Do mesmo modo a Prefeitura de Salvador, foi coo-responsabilizada, visto que, apesar de ter firmado contrato de exclusividade com a Ambev, não adotou nenhuma medida de fiscalização para coibir tais atos criminosos. Segundo matéria publicada pelo jornalista Leonardo Sakamoto no UOL: 

a administração municipal foi coo-responsabilizada pelo trabalho escravo por ter firmado contrato com a empresa de bebidas, cedendo-lhe exclusividade, e assumindo não só a seleção dos trabalhadores, mas também a fiscalização da execução da atividade. Mas isso teria ocorrido em benefício da empresa, pois esse micro gerenciamento não atuou para impedir a submissão a condições degradantes”

Ou seja, a união entre um ente federativo (município de salvador) e uma empresa (Ambev) em detrimento dos direitos mais elementares dos trabalhadores, é inadmissível.

Isso é capitalismo selvagem na veia. 

Essa notificação do Ministério do Trabalho, nos remete, inevitavelmente, a celebração dos 40 anos do Axé Músic, cantada em prosa e verso ao longo do carnaval, mas que esconde, convenientemente, os privilégios e discriminações, particularmente contra a comunidade negra e trabalhadores, que esse movimento sempre se fez valer. 

Não nos esqueçamos da Comissão Especial de Inquérito sobre o Racismo no Carnaval de Salvador, (1999), instalada pela Câmara Municipal da cidade, quando vários dirigentes de blocos de trio e Camarotes (representantes do Axé Music), foram acusados de promoverem segregação social e racial na festa, exatamente por não permitirem que pretos e pobres pudessem acessar esses espaços. 

À época, blocos como o Camelão”, Nú Outro Eva, Cheiro de Amor. A Barca”, Eva, Pinel e “Beijo”, foram formalmente acusados de praticarem racismo, sob o argumento de selecionarem pessoas de boa aparência para a composição dos blocos.

Agora, é a própria Prefeitura da cidade, juntamente com uma das maiores cervejarias do mundo que é acusada de promover trabalho análogo a escravidão. Ou seja, alguma coisa está fora da ordem, (como diria Caetano Veloso), no carnaval de Salvador. 

“Triste Bahia, ó quão dessemelhante”

Enfim, é importante dizer, que fatos como este do carnaval de Salvador, tem ocorrido no Brasil inteiro, notadamente nos grandes eventos. 

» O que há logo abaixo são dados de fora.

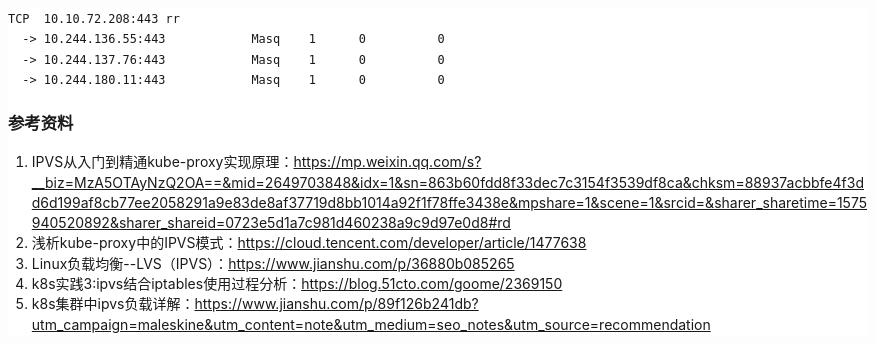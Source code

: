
 ```shell
TCP  10.10.72.208:443 rr
  -> 10.244.136.55:443            Masq    1      0          0         
  -> 10.244.137.76:443            Masq    1      0          0         
  -> 10.244.180.11:443            Masq    1      0          0     
```



### 参考资料

1. IPVS从入门到精通kube-proxy实现原理：https://mp.weixin.qq.com/s?__biz=MzA5OTAyNzQ2OA==&mid=2649703848&idx=1&sn=863b60fdd8f33dec7c3154f3539df8ca&chksm=88937acbbfe4f3dd6d199af8cb77ee2058291a9e83de8af37719d8bb1014a92f1f78ffe3438e&mpshare=1&scene=1&srcid=&sharer_sharetime=1575940520892&sharer_shareid=0723e5d1a7c981d460238a9c9d97e0d8#rd
2. 浅析kube-proxy中的IPVS模式：https://cloud.tencent.com/developer/article/1477638
3. Linux负载均衡--LVS（IPVS）：https://www.jianshu.com/p/36880b085265
4. k8s实践3:ipvs结合iptables使用过程分析：https://blog.51cto.com/goome/2369150
5. k8s集群中ipvs负载详解：https://www.jianshu.com/p/89f126b241db?utm_campaign=maleskine&utm_content=note&utm_medium=seo_notes&utm_source=recommendation
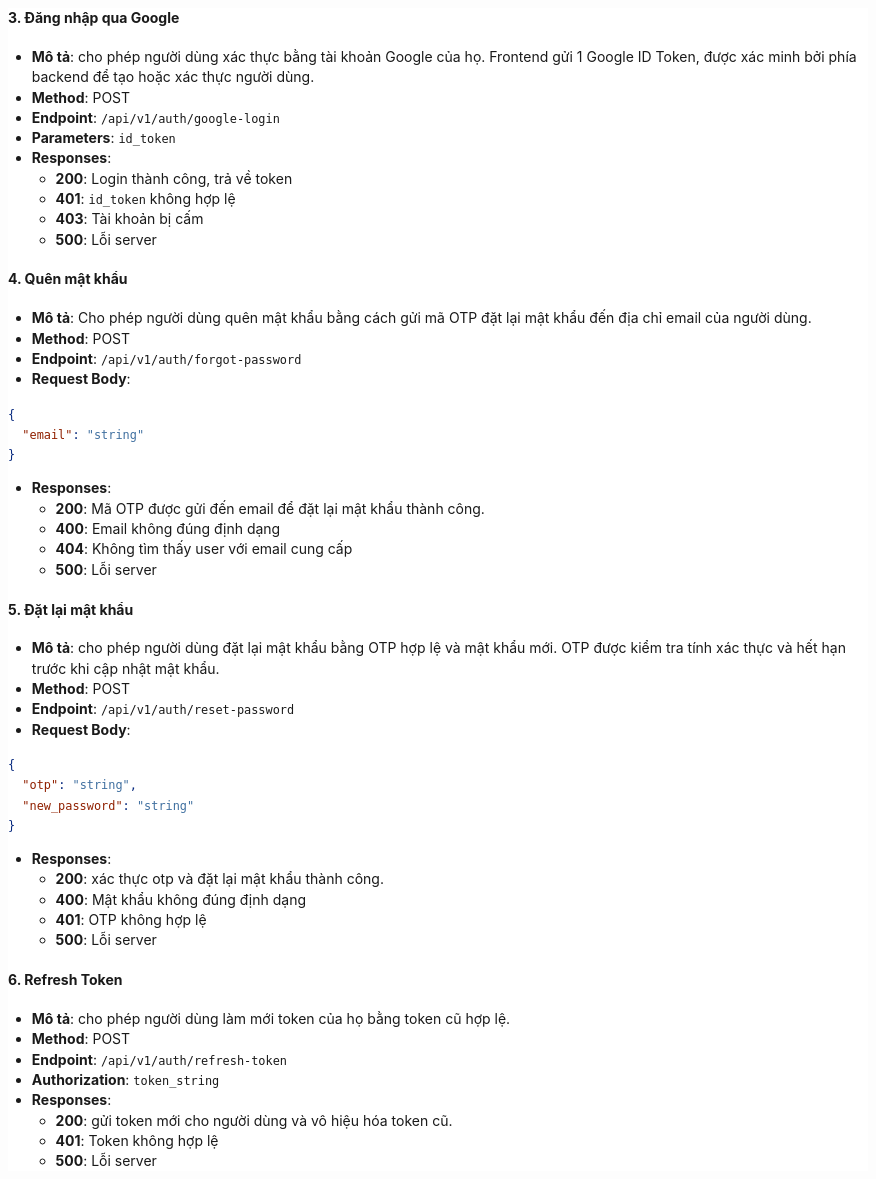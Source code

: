 #### 3. Đăng nhập qua Google
- **Mô tả**: cho phép người dùng xác thực bằng tài khoản Google của họ. Frontend gửi 1 Google ID Token, được xác minh bởi phía backend để tạo hoặc xác thực người dùng.
- **Method**: POST
- **Endpoint**: `/api/v1/auth/google-login`
- **Parameters**: `id_token`
- **Responses**:
  - **200**: Login thành công, trả về token
  - **401**: `id_token` không hợp lệ
  - **403**: Tài khoản bị cấm
  - **500**: Lỗi server

#### 4. Quên mật khẩu
- **Mô tả**: Cho phép người dùng quên mật khẩu bằng cách gửi mã OTP đặt lại mật khẩu đến địa chỉ email của người dùng.
- **Method**: POST
- **Endpoint**: `/api/v1/auth/forgot-password`
- **Request Body**:
```json
{
  "email": "string"
}
```
- **Responses**:
  - **200**: Mã OTP được gửi đến email để đặt lại mật khẩu thành công.
  - **400**: Email không đúng định dạng
  - **404**: Không tìm thấy user với email cung cấp
  - **500**: Lỗi server

#### 5. Đặt lại mật khẩu
- **Mô tả**: cho phép người dùng đặt lại mật khẩu bằng OTP hợp lệ và mật khẩu mới. OTP được kiểm tra tính xác thực và hết hạn trước khi cập nhật mật khẩu.
- **Method**: POST
- **Endpoint**: `/api/v1/auth/reset-password`
- **Request Body**:
```json
{
  "otp": "string",
  "new_password": "string"
}
```
- **Responses**:
  - **200**: xác thực otp và đặt lại mật khẩu thành công.
  - **400**: Mật khẩu không đúng định dạng
  - **401**: OTP không hợp lệ
  - **500**: Lỗi server

#### 6. Refresh Token
- **Mô tả**: cho phép người dùng làm mới token của họ bằng token cũ hợp lệ.
- **Method**: POST
- **Endpoint**: `/api/v1/auth/refresh-token`
- **Authorization**: `token_string`
- **Responses**:
  - **200**: gửi token mới cho người dùng và vô hiệu hóa token cũ.
  - **401**: Token không hợp lệ
  - **500**: Lỗi server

Portanto, não basta criar observatórios raciais, para flagrantes de discriminação individual, é preciso atuar no atacado e responsabilizar de fato, e exigir a punição daqueles que promovem o racismo, a exclusão e o capitalismo selvagem em larga escala. Parabéns Ministério do Trabalho e Emprego: os trabalhadores merecem e o carnaval de Salvador agradece. 

Toca a zabumba que a terra é nossa!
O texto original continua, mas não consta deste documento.